** AIM OF THE TASK **
Here are some records; copy every line that holds the word "DataRef".
[Start of section]
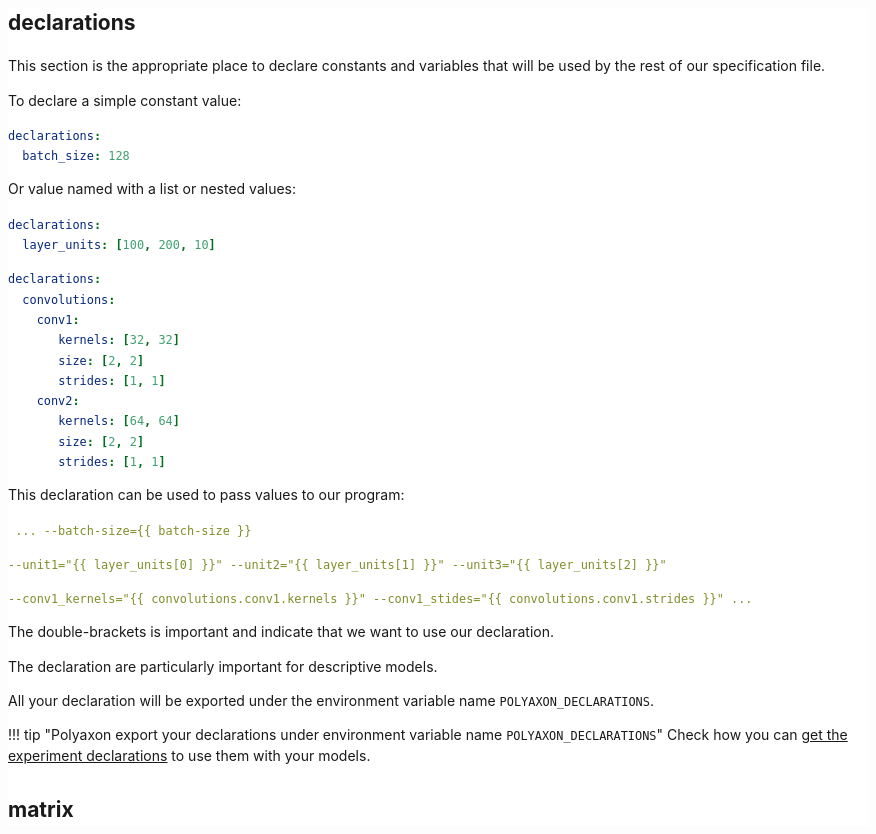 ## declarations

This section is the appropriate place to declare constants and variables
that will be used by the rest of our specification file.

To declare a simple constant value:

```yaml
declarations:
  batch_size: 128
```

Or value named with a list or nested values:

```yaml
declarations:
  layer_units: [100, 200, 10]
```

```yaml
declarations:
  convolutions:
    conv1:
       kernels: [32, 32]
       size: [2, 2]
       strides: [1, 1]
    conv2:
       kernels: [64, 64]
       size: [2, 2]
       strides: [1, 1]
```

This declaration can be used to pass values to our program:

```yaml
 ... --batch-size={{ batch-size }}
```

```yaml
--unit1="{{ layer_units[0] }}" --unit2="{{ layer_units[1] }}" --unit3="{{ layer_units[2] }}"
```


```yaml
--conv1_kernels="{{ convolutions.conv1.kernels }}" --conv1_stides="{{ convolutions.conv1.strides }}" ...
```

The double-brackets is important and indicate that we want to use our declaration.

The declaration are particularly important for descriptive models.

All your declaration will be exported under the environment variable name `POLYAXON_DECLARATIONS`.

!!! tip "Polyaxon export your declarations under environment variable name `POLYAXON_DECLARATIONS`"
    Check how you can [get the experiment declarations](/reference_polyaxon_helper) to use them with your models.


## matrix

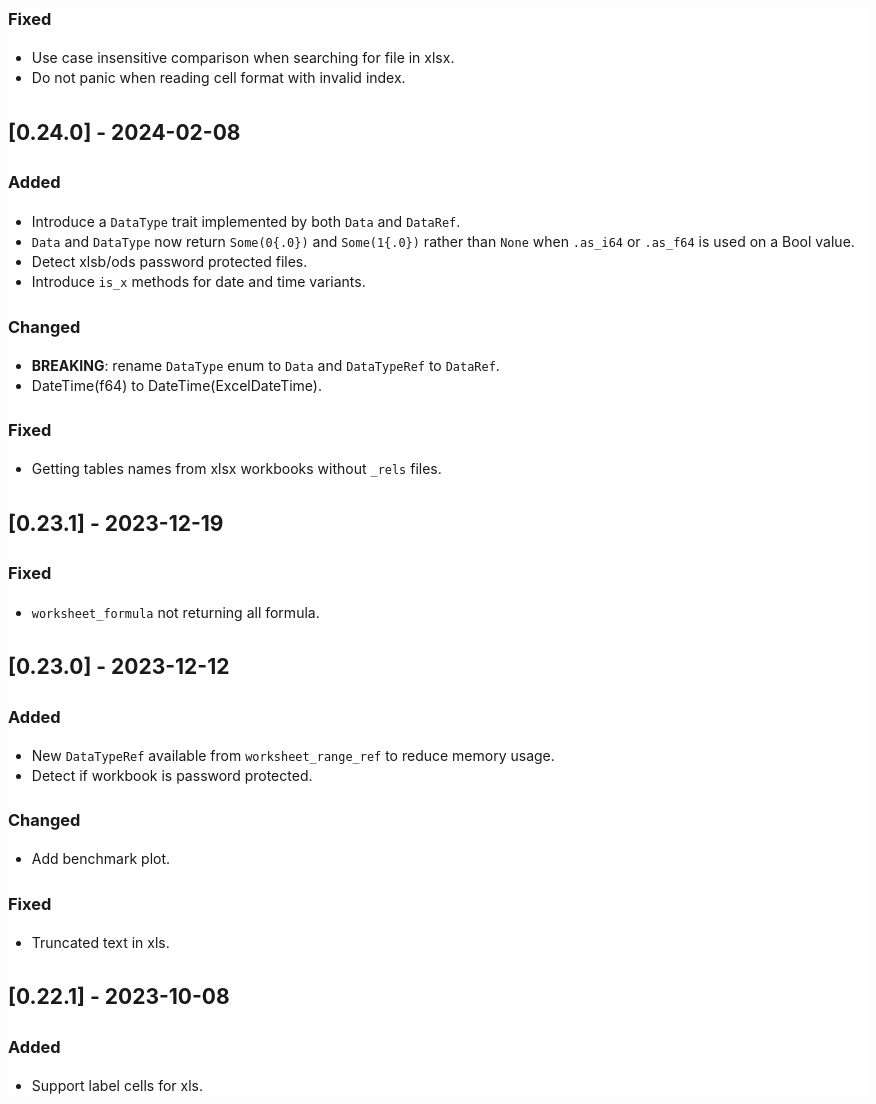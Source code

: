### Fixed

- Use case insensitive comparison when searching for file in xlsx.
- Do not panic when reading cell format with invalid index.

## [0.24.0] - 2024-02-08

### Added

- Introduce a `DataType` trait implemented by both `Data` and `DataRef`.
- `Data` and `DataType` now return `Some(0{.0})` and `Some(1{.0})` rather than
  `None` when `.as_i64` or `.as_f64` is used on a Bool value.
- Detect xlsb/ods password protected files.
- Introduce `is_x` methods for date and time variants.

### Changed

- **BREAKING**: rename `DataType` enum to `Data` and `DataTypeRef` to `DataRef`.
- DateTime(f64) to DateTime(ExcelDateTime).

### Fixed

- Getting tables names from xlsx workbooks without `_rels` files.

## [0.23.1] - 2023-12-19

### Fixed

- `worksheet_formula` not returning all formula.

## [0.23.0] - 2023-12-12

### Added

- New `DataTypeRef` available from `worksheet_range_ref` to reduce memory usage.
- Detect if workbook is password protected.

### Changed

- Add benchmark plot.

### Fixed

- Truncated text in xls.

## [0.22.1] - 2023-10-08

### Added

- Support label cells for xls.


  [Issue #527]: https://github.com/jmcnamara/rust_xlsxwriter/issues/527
[End of section]
** ANSWER FOR THE TASK **
- Introduce a `DataType` trait implemented by both `Data` and `DataRef`.
- **BREAKING**: rename `DataType` enum to `Data` and `DataTypeRef` to `DataRef`.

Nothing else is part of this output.